## Exercise details
Using the data that follows, say how many lines contain the word "statisticName", giving the number by itself.

## Supplied material
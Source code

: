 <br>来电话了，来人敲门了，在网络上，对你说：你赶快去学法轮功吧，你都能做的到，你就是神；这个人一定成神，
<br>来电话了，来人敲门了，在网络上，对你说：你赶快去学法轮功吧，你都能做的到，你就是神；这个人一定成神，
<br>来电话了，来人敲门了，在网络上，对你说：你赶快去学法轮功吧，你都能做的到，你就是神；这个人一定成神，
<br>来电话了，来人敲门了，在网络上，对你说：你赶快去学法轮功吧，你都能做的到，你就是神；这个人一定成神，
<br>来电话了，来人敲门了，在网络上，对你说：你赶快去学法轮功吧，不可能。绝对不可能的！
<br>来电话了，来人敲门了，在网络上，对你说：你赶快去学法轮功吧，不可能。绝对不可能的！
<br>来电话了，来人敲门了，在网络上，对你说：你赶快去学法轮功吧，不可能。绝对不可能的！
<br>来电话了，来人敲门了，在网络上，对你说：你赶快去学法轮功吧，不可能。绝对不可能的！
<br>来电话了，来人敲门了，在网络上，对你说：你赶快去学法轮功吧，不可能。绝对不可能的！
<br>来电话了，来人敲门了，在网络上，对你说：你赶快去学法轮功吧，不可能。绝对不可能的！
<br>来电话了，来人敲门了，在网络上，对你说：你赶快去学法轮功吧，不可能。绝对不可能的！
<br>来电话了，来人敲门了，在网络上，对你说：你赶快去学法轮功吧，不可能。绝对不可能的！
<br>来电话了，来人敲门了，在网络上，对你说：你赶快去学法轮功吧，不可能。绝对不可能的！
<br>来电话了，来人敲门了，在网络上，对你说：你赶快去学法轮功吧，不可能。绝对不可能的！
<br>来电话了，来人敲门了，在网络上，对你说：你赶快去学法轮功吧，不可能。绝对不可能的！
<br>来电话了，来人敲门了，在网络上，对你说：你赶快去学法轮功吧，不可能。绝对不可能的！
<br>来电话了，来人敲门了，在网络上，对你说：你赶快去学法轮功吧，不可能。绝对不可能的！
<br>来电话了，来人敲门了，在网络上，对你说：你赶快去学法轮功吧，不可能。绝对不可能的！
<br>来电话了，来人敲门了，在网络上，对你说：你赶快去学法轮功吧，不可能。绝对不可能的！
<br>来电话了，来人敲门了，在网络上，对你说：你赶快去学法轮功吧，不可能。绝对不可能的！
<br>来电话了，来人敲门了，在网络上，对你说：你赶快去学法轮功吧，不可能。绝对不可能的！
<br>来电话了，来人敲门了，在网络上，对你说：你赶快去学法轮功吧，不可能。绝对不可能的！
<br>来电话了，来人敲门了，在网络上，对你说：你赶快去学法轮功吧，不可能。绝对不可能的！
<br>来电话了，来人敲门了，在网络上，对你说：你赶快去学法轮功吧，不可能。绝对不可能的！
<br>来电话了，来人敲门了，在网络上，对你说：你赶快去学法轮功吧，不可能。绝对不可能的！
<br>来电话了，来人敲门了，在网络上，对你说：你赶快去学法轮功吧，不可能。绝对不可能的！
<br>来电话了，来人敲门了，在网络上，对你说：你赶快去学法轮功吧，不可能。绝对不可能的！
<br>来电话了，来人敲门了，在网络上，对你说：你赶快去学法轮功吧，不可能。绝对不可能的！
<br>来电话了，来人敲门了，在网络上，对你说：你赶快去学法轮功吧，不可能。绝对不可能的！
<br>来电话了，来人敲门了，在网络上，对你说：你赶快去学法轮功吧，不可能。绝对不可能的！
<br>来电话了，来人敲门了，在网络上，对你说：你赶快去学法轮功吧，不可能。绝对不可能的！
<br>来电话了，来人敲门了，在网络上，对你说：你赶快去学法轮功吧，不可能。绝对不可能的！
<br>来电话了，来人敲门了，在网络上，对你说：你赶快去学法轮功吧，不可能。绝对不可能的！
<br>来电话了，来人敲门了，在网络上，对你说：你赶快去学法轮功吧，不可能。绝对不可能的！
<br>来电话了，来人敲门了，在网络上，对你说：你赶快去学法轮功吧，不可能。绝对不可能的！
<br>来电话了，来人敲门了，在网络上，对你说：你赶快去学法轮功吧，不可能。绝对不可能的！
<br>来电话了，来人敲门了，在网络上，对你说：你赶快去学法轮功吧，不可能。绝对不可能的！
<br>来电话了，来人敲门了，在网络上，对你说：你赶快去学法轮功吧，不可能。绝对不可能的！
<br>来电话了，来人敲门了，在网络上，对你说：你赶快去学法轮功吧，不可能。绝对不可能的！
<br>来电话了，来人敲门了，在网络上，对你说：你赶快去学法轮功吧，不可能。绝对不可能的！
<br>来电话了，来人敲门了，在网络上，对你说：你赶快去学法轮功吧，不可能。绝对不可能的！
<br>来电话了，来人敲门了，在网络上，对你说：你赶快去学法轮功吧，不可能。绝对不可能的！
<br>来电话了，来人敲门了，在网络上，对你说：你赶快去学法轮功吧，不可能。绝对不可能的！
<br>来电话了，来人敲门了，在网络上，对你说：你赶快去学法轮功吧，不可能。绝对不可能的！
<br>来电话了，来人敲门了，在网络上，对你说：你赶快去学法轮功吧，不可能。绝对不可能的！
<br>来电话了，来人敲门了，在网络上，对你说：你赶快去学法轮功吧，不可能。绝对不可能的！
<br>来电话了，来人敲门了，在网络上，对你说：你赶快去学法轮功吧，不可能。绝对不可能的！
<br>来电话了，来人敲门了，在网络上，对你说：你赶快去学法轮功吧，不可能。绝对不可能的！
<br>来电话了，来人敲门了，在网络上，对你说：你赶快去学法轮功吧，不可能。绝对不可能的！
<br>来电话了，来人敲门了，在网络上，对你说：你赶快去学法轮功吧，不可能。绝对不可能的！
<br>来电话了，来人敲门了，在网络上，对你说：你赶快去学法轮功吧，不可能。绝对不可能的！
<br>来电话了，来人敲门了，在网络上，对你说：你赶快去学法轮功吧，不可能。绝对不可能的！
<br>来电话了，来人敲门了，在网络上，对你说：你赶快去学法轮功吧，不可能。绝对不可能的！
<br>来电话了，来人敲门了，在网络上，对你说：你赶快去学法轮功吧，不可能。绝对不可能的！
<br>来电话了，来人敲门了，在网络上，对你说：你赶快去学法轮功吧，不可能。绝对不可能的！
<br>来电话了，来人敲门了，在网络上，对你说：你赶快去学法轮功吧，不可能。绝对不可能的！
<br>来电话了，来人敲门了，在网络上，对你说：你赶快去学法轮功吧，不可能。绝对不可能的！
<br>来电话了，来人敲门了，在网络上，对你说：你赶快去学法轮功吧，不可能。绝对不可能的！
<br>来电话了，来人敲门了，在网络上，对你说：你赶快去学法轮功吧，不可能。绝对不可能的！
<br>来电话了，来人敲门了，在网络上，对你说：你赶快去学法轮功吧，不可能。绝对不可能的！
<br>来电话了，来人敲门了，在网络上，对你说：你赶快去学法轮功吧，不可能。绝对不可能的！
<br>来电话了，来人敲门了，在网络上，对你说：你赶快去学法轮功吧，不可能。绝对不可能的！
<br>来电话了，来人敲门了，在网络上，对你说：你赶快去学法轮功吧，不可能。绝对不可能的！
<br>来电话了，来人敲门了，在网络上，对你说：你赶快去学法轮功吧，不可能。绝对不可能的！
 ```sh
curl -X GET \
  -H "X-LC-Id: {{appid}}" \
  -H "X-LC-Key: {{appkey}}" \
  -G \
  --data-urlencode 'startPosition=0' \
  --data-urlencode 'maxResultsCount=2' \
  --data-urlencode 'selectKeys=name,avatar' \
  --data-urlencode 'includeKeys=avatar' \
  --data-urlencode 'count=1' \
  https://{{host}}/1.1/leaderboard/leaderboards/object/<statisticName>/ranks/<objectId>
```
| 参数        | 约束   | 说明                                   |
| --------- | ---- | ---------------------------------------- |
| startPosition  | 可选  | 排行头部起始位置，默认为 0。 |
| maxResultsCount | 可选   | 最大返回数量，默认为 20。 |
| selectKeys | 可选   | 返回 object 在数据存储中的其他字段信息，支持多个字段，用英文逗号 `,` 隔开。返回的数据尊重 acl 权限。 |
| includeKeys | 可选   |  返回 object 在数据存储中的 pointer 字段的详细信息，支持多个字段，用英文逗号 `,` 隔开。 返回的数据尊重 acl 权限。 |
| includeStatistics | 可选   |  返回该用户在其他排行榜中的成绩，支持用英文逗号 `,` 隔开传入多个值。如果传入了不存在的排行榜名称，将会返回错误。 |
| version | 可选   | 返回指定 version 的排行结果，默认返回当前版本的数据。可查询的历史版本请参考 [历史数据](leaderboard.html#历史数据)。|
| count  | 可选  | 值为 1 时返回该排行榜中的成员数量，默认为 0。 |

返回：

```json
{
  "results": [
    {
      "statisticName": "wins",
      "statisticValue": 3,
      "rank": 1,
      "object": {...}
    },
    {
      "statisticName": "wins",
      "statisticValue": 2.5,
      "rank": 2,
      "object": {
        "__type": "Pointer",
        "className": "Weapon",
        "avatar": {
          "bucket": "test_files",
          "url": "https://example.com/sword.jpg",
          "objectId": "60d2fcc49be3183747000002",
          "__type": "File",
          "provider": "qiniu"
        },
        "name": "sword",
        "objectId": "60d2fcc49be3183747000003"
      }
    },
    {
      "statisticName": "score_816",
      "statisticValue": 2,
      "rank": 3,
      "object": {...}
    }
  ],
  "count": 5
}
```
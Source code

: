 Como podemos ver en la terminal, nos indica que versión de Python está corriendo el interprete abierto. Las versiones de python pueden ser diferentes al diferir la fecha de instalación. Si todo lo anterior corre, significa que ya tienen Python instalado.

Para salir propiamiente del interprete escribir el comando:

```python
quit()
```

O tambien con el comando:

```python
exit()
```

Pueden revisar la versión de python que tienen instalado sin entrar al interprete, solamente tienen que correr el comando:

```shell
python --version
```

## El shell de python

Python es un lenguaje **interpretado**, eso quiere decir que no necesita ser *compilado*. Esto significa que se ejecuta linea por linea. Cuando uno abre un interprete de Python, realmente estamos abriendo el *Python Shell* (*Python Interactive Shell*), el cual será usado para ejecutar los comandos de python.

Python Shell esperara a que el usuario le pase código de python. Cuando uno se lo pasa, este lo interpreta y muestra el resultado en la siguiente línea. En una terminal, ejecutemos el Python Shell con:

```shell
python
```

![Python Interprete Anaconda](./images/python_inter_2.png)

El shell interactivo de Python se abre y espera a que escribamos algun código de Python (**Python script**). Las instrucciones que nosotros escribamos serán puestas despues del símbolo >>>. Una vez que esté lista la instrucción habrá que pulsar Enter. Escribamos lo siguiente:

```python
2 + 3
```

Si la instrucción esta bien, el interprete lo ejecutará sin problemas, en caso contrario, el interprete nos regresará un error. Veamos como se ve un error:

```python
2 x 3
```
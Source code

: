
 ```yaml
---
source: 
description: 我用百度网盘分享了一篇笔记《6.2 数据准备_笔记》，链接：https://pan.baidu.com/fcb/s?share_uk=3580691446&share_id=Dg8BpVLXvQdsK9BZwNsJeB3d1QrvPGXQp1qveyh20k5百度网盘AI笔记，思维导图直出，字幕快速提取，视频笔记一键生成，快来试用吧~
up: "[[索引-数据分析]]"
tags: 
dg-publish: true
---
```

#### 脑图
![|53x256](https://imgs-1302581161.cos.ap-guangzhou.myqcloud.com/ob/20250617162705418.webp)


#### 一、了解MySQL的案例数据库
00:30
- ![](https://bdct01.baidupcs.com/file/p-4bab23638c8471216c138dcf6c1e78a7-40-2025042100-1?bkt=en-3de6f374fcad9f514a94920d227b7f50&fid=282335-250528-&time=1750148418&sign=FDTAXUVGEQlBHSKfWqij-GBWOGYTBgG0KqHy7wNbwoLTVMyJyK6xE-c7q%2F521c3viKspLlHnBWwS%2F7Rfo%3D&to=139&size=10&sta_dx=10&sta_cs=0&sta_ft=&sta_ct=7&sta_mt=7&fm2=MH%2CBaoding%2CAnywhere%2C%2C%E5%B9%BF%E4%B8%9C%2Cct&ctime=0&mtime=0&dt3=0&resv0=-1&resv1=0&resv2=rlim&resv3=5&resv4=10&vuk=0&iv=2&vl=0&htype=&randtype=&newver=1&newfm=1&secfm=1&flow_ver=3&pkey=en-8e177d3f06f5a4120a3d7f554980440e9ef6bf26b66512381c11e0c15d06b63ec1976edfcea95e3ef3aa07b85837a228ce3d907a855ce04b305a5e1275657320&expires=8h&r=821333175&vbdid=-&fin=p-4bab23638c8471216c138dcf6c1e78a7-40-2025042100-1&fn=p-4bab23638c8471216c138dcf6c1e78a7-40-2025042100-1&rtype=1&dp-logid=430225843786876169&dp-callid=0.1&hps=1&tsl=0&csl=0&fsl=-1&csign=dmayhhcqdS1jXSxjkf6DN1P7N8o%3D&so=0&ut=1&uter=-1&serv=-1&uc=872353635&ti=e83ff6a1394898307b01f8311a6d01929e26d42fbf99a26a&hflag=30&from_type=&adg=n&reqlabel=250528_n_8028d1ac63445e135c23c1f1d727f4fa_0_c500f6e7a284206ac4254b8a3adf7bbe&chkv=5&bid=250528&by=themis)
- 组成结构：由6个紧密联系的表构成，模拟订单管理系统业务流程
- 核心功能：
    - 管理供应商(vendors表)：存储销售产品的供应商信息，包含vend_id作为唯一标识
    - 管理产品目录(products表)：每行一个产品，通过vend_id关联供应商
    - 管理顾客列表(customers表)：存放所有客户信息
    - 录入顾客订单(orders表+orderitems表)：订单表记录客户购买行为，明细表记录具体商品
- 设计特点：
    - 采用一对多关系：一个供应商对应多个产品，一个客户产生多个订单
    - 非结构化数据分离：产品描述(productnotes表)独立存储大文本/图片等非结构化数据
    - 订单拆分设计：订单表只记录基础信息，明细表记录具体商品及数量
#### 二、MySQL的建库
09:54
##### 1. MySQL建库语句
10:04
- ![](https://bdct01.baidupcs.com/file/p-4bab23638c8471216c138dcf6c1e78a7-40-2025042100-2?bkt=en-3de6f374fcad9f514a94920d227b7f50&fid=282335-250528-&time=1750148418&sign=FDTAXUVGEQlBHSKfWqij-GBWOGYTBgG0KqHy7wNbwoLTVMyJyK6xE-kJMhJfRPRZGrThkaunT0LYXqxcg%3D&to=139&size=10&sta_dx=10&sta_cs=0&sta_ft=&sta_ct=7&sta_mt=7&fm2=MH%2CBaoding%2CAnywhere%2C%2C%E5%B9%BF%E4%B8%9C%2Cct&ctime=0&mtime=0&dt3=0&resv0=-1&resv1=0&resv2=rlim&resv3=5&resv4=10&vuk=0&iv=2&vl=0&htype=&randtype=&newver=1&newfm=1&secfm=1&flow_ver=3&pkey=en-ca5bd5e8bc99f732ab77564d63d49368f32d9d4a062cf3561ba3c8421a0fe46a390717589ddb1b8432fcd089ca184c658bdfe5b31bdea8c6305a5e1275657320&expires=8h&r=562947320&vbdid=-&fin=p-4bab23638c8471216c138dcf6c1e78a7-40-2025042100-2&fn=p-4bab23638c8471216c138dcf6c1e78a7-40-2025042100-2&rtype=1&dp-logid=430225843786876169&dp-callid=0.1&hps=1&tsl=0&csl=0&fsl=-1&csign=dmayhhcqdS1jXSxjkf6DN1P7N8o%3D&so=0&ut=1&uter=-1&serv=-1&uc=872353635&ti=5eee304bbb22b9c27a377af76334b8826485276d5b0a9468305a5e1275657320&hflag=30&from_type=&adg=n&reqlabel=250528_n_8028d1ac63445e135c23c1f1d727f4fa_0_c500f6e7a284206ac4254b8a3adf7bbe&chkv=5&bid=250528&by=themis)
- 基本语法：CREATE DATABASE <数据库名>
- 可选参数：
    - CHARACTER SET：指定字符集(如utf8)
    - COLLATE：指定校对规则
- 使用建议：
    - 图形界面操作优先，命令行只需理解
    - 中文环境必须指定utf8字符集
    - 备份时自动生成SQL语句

## Expected answer
4